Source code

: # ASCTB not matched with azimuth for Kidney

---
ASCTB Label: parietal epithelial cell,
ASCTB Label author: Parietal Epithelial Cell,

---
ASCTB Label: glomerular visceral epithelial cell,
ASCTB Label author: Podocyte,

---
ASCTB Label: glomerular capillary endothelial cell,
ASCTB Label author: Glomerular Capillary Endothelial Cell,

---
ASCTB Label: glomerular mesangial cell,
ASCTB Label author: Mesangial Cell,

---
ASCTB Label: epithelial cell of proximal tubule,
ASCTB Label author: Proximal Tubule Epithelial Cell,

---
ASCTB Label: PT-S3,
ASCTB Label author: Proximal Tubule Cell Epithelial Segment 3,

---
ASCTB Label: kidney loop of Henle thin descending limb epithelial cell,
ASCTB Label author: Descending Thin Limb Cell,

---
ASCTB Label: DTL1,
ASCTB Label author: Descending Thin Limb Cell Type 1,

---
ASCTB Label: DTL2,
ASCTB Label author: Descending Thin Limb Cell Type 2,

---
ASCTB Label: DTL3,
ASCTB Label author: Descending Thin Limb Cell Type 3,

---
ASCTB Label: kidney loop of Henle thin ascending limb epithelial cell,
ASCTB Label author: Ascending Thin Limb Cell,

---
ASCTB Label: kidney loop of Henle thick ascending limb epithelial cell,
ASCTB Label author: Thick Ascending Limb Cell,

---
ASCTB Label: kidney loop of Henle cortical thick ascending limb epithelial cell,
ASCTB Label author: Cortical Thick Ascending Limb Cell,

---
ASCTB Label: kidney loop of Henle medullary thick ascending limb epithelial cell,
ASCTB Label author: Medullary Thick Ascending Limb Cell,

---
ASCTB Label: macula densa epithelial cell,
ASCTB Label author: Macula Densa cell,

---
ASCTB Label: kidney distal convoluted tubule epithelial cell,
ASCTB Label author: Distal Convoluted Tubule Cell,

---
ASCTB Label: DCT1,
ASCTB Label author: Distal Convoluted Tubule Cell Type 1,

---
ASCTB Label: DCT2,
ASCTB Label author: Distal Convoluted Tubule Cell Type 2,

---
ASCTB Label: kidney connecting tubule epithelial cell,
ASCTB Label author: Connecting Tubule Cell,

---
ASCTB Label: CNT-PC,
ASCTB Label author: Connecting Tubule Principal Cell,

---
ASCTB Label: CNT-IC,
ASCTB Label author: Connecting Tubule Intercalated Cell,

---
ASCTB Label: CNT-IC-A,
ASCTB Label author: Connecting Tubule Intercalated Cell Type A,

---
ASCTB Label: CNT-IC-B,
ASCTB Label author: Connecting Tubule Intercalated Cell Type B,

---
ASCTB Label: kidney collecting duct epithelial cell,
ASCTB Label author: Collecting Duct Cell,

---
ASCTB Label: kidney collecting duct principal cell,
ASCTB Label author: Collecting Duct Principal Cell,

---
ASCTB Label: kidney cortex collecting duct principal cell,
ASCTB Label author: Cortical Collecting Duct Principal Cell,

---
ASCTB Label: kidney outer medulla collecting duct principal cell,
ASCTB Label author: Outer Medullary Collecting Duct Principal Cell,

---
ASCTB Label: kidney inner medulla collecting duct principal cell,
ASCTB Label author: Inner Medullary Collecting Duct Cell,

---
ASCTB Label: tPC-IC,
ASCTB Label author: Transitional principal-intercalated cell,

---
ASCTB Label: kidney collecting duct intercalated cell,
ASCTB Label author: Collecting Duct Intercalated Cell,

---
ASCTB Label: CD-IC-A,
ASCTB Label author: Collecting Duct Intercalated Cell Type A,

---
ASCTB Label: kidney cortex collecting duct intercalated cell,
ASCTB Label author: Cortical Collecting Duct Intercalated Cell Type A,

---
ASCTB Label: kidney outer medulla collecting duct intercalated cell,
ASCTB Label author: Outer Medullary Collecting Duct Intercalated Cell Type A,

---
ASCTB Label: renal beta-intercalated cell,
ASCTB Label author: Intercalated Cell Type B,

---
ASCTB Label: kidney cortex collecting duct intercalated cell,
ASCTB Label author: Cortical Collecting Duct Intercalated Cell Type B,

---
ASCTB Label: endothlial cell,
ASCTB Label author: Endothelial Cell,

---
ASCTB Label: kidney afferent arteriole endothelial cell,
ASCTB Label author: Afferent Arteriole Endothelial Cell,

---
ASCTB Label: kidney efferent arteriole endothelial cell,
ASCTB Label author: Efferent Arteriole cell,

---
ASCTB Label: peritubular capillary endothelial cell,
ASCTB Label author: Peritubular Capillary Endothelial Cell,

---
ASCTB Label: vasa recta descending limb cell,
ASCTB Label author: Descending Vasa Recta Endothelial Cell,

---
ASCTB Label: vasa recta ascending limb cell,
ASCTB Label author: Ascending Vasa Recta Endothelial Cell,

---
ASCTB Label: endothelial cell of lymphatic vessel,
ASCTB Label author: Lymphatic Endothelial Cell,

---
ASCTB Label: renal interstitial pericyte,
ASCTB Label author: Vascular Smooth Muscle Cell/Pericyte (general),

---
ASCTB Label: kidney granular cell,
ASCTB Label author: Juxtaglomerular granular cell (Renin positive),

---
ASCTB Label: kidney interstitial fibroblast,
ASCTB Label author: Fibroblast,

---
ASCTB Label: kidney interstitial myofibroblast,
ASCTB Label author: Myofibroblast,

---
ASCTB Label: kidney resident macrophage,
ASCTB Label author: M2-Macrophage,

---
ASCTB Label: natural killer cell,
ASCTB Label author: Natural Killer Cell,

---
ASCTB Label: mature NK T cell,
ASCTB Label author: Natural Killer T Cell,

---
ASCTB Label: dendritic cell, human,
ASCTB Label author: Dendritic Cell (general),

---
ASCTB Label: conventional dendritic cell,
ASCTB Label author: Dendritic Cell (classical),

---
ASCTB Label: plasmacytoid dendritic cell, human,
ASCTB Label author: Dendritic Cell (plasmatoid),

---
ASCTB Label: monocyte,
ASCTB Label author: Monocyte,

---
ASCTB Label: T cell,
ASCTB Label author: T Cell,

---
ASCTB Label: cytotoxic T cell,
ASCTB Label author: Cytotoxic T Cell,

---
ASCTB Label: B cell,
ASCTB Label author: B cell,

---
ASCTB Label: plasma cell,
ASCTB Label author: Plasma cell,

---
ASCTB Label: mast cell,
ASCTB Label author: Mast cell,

Assignment:
Copy every line of the material above in which the word "Henle" appears.

Answer section:
ASCTB Label: kidney loop of Henle thin descending limb epithelial cell,
ASCTB Label: kidney loop of Henle thin ascending limb epithelial cell,
ASCTB Label: kidney loop of Henle thick ascending limb epithelial cell,
ASCTB Label: kidney loop of Henle cortical thick ascending limb epithelial cell,
ASCTB Label: kidney loop of Henle medullary thick ascending limb epithelial cell,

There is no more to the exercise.